L'histoire :
Annie Sullivan est une orpheline de Boston au caractère bien trempé. Elle a fait toute sa scolarité à l’institut Perkins, car elle était presque aveugle à la naissance. Après quelques opérations, Annie a recouvré la vue. Le directeur Mr Anagnos apprécie beaucoup Annie, malgré son caractère impertinent, et lui donne un travail : elle sera préceptrice d’une jeune enfant sourde et aveugle, Helen Keller. Annie intègre donc le quotidien de la famille Keller, mais les débuts avec Helen sont très difficiles. L’enfant est rebelle et ne communique pas du tout. Annie tente de lui apprendre un langage particulier avec les mains et une technique simple : pour obtenir un objet, Helen doit l’épeler avec ses doigts. Cependant, l’évolution est lente et difficile. Helen est souvent sujette à des crises de colère fortes. Annie doit faire preuve de discipline et d'opiniâtreté, tout en gagnant la confiance de l'enfant. Un défi d’autant plus difficile que la préceptrice est elle-même fragile et peu équilibrée. Annie comprend alors qu’elle doit s’isoler avec Helen, car l’enfant obtient trop facilement ce qu’elle veut de ses parents, ce qui entrave son éducation. En se mettant à l’écart, Annie pourra plus facilement contrôler Helen.
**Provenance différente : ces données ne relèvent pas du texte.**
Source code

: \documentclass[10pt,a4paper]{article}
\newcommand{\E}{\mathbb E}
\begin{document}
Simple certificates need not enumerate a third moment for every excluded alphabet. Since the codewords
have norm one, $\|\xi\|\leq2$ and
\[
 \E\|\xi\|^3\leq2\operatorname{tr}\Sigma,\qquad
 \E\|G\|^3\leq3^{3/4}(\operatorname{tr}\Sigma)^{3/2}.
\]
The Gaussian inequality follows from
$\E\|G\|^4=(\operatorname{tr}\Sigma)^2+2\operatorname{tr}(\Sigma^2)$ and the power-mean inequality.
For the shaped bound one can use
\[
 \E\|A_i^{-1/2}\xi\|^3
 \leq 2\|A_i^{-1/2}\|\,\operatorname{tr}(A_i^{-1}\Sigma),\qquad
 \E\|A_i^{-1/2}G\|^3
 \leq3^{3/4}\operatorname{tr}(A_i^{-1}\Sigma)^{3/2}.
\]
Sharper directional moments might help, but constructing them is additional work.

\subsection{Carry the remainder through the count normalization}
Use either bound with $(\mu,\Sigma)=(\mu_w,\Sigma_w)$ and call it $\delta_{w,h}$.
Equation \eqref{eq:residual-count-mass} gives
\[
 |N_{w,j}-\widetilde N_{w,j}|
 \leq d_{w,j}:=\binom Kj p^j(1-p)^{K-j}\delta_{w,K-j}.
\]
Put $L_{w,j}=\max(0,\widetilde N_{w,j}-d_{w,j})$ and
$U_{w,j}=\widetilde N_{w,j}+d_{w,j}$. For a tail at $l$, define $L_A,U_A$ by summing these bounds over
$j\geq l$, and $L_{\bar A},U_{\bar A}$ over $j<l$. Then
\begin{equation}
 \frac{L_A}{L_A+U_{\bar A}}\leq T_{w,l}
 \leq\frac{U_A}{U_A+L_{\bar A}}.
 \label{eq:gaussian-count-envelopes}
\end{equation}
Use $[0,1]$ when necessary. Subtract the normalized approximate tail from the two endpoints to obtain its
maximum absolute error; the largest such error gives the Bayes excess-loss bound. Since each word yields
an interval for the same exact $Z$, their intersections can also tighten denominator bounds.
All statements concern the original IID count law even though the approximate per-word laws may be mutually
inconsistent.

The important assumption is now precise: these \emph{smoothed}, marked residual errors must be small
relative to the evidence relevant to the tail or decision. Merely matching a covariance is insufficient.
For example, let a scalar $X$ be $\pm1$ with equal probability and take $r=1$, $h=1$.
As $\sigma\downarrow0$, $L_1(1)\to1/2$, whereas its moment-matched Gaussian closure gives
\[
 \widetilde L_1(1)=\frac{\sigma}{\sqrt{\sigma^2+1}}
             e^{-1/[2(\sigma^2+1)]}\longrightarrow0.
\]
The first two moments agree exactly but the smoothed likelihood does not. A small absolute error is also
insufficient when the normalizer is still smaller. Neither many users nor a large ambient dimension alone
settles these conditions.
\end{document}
Ce qu'on en pense sur la planète BD :
L’histoire incroyable d’Annie Sullivan et d’Helen Keller est une histoire vraie qui a été de nombreuses fois racontée en livres, puis en films. La bande dessinée s’attaque donc à une véritable légende américaine. L’album est dense puisqu'il s'appuie sur un gaufrier régulier de 16 cases par planche, sur 86 pages. Et le sujet est ambitieux : il s’attache à montrer l’éducation improbable d’une sourde aveugle par une orpheline elle aussi quasi aveugle ! Les étapes d’apprentissage sont des grands moments de l’histoire et sont également authentiques : Annie tente le tout pour le tout afin de communiquer avec Helen et invente même un langage qui se base sur le toucher. Helen étant à la fois sourde et aveugle, le langage des signes ne suffit pas : les deux filles vont alors communiquer en se touchant les mains au rythme des lettres et des mots utiles. Dès lors, Helen Keller est presque née une deuxième fois : elle passe de l’état sauvage (on la voit régulièrement exploser de rage) à l’état « civilisé ». L’enfant progresse si rapidement qu’elle finit même par écrire un conte ! Il faut noter qu’Helen Keller écrira des livres, bien plus tard. Cette étonnante transformation est superbement racontée par Joseph Lambert. Sur un rythme lent mais très réaliste, on suit pas à pas l’éducation impossible menée par Annie Sullivan. Le dessin est certes peu attrayant de prime abord, mais Lambert joue avec les partis-pris graphiques de façon habile et émouvante. Ainsi, on bascule parfois dans la tête d’Helen et le dessin se fait alors sombre, comme un cliché en négatif. Ces moments d'introspection d’une enfant aveugle sont particulièrement touchants et paradoxalement expressifs. C’est toute la force et la signification de cet album : malgré ses handicaps terribles, Helen va découvrir le langage et s’ouvrir aux connaissances dans une soif de découverte inextinguible. Au-delà de cette expérience hors norme, c’est aussi l’histoire d’une amitié magnifique entre une perceptrice démolie par la vie et une enfant handicapée. Leur rapport complexe est parfaitement décrit, sans exagération ni faux-semblant. Les personnages (et notamment Anagnos) sont touchants de réalisme et de sensibilité. Une histoire vraie, totalement incroyable et racontée avec simplicité et beauté.